The High gain collinear antennaremains a favorite among radio amateurs and RF engineers who want high gain and omnidirectional coverage without resorting to complex beam designs. The drawing below illustrates a practical and efficient collinear antenna design that operates around 145 MHz (VHF) and 433 MHz (UHF) frequencies — both highly active amateur radio bands.
This antenna is easy to construct, delivers reliable performance, and can be adapted for portable or fixed-station use. The clever use of 0.64-wavelength (λ) elements and 0.25-wavelength phasing sections ensures that all segments radiate in phase, maximizing signal strength in the horizontal plane.
Collinear antenna – Design Concept
A collinear antenna consists of multiple radiating elements stacked vertically. Each element adds gain by reinforcing the horizontal radiation pattern. In this design, two 0.64λ elements are connected by a 0.25λ phasing section made of coaxial cable or matching tubing.

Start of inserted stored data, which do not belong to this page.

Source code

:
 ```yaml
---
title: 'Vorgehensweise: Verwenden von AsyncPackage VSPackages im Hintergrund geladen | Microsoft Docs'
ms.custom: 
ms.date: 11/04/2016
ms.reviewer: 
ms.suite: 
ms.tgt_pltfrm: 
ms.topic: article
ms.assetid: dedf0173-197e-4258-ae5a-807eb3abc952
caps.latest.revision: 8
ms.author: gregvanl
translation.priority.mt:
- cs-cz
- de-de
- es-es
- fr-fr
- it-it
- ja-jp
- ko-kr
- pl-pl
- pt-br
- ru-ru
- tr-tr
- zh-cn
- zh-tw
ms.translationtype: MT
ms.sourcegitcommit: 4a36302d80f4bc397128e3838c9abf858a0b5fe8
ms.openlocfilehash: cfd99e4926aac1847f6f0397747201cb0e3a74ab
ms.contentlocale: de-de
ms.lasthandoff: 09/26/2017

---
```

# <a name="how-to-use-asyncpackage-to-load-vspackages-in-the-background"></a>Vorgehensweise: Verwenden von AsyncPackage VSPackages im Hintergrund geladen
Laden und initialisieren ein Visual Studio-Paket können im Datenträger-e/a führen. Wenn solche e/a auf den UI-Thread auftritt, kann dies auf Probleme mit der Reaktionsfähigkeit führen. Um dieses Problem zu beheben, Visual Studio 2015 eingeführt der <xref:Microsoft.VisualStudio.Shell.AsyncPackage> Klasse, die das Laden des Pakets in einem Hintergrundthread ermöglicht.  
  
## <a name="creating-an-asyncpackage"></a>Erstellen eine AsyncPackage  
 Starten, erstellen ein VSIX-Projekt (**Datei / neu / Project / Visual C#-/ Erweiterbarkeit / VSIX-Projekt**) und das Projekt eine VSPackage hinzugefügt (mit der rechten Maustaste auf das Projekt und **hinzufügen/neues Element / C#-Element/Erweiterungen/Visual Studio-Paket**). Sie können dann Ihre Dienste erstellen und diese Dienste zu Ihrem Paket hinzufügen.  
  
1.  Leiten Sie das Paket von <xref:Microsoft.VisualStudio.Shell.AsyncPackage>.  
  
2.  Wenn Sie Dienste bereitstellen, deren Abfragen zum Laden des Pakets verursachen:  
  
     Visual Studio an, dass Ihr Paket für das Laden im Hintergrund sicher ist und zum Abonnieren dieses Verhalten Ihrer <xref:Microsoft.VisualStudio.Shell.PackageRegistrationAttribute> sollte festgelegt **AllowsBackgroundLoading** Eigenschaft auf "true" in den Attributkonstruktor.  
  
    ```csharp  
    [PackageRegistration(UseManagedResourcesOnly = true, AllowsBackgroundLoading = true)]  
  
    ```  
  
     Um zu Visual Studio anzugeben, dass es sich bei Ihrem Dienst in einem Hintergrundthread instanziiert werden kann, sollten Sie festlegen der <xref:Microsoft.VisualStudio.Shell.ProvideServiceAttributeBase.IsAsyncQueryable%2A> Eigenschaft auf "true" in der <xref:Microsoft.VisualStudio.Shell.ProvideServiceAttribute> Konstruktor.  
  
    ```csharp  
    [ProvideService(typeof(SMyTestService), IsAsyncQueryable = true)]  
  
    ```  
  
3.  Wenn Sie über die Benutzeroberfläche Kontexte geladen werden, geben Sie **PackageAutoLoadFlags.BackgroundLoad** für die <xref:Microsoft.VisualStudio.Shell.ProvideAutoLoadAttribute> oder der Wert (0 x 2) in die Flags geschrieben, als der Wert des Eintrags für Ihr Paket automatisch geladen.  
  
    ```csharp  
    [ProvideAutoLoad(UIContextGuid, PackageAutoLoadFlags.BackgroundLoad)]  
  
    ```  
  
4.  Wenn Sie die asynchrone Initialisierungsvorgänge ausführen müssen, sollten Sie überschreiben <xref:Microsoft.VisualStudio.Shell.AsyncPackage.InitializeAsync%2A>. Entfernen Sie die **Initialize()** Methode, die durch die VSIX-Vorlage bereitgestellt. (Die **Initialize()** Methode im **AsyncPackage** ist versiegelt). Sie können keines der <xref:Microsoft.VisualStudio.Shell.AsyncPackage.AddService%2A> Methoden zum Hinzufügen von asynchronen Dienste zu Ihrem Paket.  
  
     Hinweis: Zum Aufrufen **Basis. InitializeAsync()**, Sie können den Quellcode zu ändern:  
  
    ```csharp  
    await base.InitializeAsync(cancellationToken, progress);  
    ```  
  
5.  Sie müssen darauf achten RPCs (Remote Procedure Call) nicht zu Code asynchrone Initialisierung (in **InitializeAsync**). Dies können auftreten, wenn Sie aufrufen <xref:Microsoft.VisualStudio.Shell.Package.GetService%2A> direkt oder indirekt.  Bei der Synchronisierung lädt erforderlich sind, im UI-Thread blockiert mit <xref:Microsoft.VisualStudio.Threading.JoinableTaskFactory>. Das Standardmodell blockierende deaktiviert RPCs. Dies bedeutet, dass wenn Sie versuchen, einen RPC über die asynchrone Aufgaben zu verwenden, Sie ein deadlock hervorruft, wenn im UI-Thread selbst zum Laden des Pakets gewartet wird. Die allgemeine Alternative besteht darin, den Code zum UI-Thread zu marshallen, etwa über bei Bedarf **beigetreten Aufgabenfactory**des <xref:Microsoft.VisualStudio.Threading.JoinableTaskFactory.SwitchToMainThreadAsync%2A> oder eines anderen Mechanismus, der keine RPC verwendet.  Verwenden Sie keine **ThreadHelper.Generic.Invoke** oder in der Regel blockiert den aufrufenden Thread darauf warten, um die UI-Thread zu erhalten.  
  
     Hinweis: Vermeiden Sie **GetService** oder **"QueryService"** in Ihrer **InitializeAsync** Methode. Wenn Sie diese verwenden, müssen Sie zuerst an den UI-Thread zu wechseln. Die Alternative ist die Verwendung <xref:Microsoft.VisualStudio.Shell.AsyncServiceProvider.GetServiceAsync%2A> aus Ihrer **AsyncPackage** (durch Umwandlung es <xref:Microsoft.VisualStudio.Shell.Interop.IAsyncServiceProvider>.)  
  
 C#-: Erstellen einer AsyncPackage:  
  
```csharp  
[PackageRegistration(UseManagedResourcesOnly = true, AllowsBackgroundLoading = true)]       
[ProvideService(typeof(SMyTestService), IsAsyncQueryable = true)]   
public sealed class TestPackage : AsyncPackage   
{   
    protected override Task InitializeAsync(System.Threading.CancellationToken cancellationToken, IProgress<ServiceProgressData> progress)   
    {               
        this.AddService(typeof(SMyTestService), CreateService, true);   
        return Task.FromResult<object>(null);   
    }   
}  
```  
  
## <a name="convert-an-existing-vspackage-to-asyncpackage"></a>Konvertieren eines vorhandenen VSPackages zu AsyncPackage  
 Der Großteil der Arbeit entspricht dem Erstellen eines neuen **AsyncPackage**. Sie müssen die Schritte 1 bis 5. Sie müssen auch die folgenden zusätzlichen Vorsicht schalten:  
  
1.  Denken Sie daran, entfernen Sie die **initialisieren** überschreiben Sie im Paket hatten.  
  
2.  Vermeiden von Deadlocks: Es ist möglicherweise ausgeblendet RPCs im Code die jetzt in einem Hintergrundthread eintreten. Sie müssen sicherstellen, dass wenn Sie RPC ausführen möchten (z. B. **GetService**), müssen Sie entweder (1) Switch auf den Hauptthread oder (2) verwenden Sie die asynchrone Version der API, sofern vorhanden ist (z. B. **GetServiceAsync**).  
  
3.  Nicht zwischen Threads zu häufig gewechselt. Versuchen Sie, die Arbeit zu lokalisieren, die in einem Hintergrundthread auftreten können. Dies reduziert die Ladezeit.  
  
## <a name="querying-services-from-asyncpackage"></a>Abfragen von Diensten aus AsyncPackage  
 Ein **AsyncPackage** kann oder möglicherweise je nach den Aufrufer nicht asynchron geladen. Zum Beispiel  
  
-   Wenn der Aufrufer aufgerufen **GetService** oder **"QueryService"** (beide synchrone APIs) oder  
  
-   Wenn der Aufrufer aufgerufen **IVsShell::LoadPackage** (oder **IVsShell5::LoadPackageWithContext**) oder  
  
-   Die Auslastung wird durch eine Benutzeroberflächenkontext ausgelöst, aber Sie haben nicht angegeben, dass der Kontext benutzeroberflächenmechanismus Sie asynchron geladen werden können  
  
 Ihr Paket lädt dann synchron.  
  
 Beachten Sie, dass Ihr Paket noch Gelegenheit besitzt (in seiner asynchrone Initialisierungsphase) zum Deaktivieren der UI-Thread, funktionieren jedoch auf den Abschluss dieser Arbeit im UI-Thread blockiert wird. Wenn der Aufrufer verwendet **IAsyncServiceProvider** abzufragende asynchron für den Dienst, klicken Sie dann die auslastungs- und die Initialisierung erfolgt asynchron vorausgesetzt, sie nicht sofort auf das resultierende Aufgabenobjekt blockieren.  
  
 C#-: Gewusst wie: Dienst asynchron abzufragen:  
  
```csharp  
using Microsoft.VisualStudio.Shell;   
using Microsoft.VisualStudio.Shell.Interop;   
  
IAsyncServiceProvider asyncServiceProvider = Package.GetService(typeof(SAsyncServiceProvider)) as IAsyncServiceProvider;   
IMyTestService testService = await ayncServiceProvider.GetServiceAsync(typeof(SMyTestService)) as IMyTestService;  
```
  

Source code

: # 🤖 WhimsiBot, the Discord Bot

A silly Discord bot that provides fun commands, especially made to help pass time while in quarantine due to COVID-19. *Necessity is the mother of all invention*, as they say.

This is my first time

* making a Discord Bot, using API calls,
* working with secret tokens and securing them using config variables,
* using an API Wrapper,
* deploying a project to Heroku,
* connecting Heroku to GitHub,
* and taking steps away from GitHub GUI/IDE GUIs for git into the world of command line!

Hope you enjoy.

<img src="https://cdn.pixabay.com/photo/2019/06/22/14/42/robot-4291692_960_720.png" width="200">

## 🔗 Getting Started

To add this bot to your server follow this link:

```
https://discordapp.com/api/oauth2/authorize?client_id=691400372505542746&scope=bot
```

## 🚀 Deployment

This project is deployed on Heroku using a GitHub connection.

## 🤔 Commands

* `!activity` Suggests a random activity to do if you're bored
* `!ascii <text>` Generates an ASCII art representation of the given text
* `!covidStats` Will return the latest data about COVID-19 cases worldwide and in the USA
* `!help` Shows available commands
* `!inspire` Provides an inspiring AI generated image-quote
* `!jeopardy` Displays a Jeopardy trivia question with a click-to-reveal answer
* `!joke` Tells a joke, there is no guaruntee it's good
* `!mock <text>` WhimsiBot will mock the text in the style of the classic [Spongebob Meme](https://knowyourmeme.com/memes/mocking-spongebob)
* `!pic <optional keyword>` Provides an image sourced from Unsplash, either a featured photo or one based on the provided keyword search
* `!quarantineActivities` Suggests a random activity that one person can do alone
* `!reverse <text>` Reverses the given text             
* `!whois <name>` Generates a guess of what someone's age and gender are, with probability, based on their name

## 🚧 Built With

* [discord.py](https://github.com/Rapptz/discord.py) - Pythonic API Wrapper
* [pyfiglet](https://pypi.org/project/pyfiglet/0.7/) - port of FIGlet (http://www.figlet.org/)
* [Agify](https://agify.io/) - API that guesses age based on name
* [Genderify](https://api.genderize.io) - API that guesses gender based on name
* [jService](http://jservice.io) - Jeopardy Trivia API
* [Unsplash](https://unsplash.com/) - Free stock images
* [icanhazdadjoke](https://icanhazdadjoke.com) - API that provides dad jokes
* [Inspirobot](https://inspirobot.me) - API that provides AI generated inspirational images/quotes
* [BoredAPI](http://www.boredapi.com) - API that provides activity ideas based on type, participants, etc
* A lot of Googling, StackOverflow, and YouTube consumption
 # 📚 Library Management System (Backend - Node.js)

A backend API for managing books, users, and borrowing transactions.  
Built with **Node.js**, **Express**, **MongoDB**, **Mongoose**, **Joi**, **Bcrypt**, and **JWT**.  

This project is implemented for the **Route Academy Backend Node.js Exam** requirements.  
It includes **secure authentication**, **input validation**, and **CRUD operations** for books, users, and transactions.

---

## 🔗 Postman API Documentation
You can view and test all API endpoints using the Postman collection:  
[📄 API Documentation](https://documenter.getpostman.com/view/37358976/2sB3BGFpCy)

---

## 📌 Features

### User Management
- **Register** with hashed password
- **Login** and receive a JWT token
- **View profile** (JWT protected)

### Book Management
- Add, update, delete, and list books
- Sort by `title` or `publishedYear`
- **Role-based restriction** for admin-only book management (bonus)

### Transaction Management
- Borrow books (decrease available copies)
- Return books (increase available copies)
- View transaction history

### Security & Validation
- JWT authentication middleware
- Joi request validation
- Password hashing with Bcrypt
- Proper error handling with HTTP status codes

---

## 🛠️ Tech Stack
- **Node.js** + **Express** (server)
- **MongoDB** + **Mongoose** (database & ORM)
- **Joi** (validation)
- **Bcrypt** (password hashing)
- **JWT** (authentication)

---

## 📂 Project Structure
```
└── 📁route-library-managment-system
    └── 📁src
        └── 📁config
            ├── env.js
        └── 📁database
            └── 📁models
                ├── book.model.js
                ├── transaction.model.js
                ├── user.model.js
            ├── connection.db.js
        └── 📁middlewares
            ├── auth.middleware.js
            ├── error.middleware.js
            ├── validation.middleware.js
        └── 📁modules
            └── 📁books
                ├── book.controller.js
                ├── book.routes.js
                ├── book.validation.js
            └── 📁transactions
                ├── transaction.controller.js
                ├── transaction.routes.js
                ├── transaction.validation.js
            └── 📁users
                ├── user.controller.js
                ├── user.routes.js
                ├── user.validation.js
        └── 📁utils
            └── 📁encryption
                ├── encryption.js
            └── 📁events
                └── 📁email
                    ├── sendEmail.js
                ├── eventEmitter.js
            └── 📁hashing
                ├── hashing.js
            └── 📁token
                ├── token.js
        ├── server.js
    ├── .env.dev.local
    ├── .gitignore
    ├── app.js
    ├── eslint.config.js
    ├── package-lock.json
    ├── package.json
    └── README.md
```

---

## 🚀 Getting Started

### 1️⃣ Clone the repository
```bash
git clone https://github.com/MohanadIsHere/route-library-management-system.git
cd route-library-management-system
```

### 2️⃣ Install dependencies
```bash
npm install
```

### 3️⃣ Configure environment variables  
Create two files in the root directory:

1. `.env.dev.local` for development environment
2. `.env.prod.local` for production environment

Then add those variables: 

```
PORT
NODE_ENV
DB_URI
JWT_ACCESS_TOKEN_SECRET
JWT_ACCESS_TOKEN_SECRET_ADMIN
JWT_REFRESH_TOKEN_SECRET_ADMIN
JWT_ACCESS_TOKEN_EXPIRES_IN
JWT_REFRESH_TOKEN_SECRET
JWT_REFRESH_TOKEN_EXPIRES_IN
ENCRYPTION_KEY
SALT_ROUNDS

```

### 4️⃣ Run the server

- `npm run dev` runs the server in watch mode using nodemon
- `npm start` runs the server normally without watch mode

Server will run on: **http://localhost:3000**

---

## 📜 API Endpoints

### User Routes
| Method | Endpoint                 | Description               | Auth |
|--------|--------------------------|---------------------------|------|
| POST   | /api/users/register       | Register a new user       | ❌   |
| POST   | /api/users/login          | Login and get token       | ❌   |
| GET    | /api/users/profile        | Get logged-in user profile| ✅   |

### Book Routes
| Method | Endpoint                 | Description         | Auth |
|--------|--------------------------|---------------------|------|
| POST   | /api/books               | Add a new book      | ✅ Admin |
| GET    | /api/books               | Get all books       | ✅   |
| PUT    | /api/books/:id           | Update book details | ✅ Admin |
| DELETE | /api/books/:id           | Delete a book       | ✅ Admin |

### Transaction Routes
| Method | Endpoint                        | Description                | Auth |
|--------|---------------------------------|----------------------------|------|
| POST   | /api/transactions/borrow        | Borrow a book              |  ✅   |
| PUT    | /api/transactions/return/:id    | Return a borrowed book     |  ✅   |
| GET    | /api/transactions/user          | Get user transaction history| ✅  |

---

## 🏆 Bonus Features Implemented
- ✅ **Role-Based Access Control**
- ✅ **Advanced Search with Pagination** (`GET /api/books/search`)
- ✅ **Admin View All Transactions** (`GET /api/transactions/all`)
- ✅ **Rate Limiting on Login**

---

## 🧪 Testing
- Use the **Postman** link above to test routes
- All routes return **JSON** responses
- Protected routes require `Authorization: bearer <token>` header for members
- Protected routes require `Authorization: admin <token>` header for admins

This phasing section ensures that current in the upper element flows in the same direction as the current in the lower element, creating a constructive interference pattern that significantly enhances the effective gain. The antenna works as a balanced radiator, eliminating the need for a separate ground plane — a major advantage over quarter-wave monopoles.
Why 0.64 λ Elements Instead of 0.5 λ?
Although a half-wavelength element resonates well, using a 0.64-wavelength section improves both gain and impedance match. At 0.64 λ, the current distribution along the radiator produces a slightly compressed vertical lobe, giving the antenna a flatter radiation pattern and therefore greater range. This configuration typically yields 2 to 3 dB more gain compared to a standard half-wave design. Moreover, it provides a convenient 50 Ω feed impedance, which is ideal for direct connection to modern transceivers or coaxial feeders.
Dimensional Details
The dimensions shown in the schematic are tailored for two amateur bands:
For 145 MHz:
-
- Radiator length (A): 125 cm
- Phasing section (B): 50 cm
- Separation gap (S): 10 cm
- Diameter of tubing (D): 12 mm
For 433 MHz:
-
- Radiator length (A): 42 cm
- Phasing section (B): 16.5 cm
- Separation gap (S): 6 cm
- Diameter (D): 6 mm
These proportions maintain the electrical relationships of 0.64λ for radiating sections and 0.25λ for the phasing stub. The feed point (Z = 50 Ω) is located near the junction between the lower radiator and the phasing section.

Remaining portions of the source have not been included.